Ora, che la forma presa in se stessa rischi di irrigidire, è cosa che intuiamo tutti, per il semplice fatto che è uno dei dogmi della cultura europea in cui siamo cresciuti (si pensi all’esasperazione del “puro spirito”: da Lutero, a Hegel, ai suoi rovesci prima marxisti e oggi “femminicidisti”). Ironicamente, questo non basta a immunizzare i “nemici della forma” da esiti essi stessi grotteschi e formalisti. Così, per esempio, i progressisti che da due mesi inneggiano al ritorno delle scarpe nere del Papa, mostrano un feticismo “nero” non migliore di quello dei loro avversari “in rosso”. Il valore della forma si difende con argomento e contrario. La forma è così essenziale alla liturgia che chiunque la osteggi piomba per ciò stesso nei già noti paradossi degli scettici: e allora capita che, come in filosofia non posso cercare di liberarmi dalla verità se non tramite un argomento veritativo, così in liturgia non posso prescindere dalla forma se non facendone una questione di forma.

Ma che dire della sostanza (cui la forma sana anela)? La sostanza della liturgia – con buona pace dell’emozionismo schitarrante e della participatio collettivista – è rappacificare l’uomo col suo Creatore, spodestando il dominio secolare del demonio. In questo senso la liturgia ha un cuore esorcistico.

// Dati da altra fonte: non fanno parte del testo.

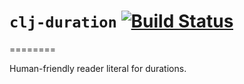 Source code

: # `clj-duration` [![Build Status](https://travis-ci.org/gerrit-hntschl/clj-duration.svg?branch=master)](https://travis-ci.org/gerrit-hntschl/clj-duration)
========

Human-friendly reader literal for durations.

Non si tratta di ricadere nell’amartiocentrismo, non si afferma che la realtà si comprende intrinsecamente a partire dal male; bensì si afferma il carattere strumentale della liturgia – ma strumentale, al modo in cui la retina è funzionale al vedere, uno strumento-non-facoltativo allo scopo – e se ne specifica il compito nella rimozione dello scandalo diabolico dal cuore del singolo uomo e dell’umanità. Il buon Francesco – che in quanto a feticismi non soddisfa nessuno, alternando l’oro e il metallo, il classico e il moderno – ha da subito stupito tutti per i suoi riferimenti al demonio, nonché per quel suo recente gesto di liberazione eseguito – da par suo – sotto gli obiettivi delle telecamere di mezzo mondo.

Nostalgico, ma non troppo, delle mozzette dei suoi predecessori, mi rincuoro nel vedere che Benedetto XVI non è stato davvero né l’ultimo esorcista, né l’ultimo liturgista. La lotta procede. E chissà che, imparata da Francesco la foga anti-satanica senza schermi, diverremo nuovamente capaci in futuro di viverla nelle forme cesellate della Tradizione cattolica di sempre.